Wszystko rusza, łącznie z lakierem.
Tytuł: Odp: Dokładne mycie gaźnika.
Wiadomość wysłana przez: wrb#1974 w Maj 01, 2015, 15:57:59 pm
ocet jest bardzo silnym kwasem. cynkal z którego odlany jest korpus gaźnika jest porowaty. ocet wnika w pory i zjada gaźnik w ciągu roku. najczęściej regeneracja polega na wymycie i podrapaniu gaźnika szczotką. diagnoście powiedz że sam jest felerny.  NorDez, podaj oznaczenia dysz w tym "regenerowanym" gaźniku. zajmowałem się naprawą gaźników przez wiele lat.
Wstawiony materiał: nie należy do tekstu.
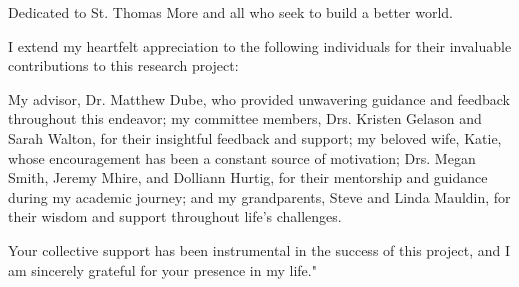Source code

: \begin{dedication}
Dedicated to St. Thomas More and all who seek to build a better world.
\end{dedication}

\begin{acknowledgements}
I extend my heartfelt appreciation to the following individuals for their invaluable contributions to this research project:
    
    My advisor, Dr. Matthew Dube, who provided unwavering guidance and feedback throughout this endeavor; my committee members, Drs. Kristen Gelason and Sarah Walton, for their insightful feedback and support; my beloved wife, Katie, whose encouragement has been a constant source of motivation; Drs. Megan Smith, Jeremy Mhire, and Dolliann Hurtig, for their mentorship and guidance during my academic journey; and my grandparents, Steve and Linda Mauldin, for their wisdom and support throughout life's challenges.
    
    Your collective support has been instrumental in the success of this project, and I am sincerely grateful for your presence in my life."
\end{acknowledgements}

\pagebreak

\tableofcontents

\pagebreak

\listoftables	

\pagebreak
\listoffigures		
\pagebreak		%



\mainmatter

\endinput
Tytuł: Odp: Dokładne mycie gaźnika.
Wiadomość wysłana przez: diodalodz w Maj 01, 2015, 19:47:27 pm
Nie wymieniaj dysz jeśli gaźnik pracował poprawnie. Wszystkie dysze dostępne w sprzedaży były głównie rzemiosłem i nie dość, że krzywe to nie trzymały średnic.
Tytuł: Odp: Dokładne mycie gaźnika.
Wiadomość wysłana przez: NorDez w Maj 01, 2015, 21:13:14 pm
ocet jest bardzo silnym kwasem. cynkal z którego odlany jest korpus gaźnika jest porowaty. ocet wnika w pory i zjada gaźnik w ciągu roku. najczęściej regeneracja polega na wymycie i podrapaniu gaźnika szczotką. diagnoście powiedz że sam jest felerny.  NorDez, podaj oznaczenia dysz w tym "regenerowanym" gaźniku. zajmowałem się naprawą gaźników przez wiele lat.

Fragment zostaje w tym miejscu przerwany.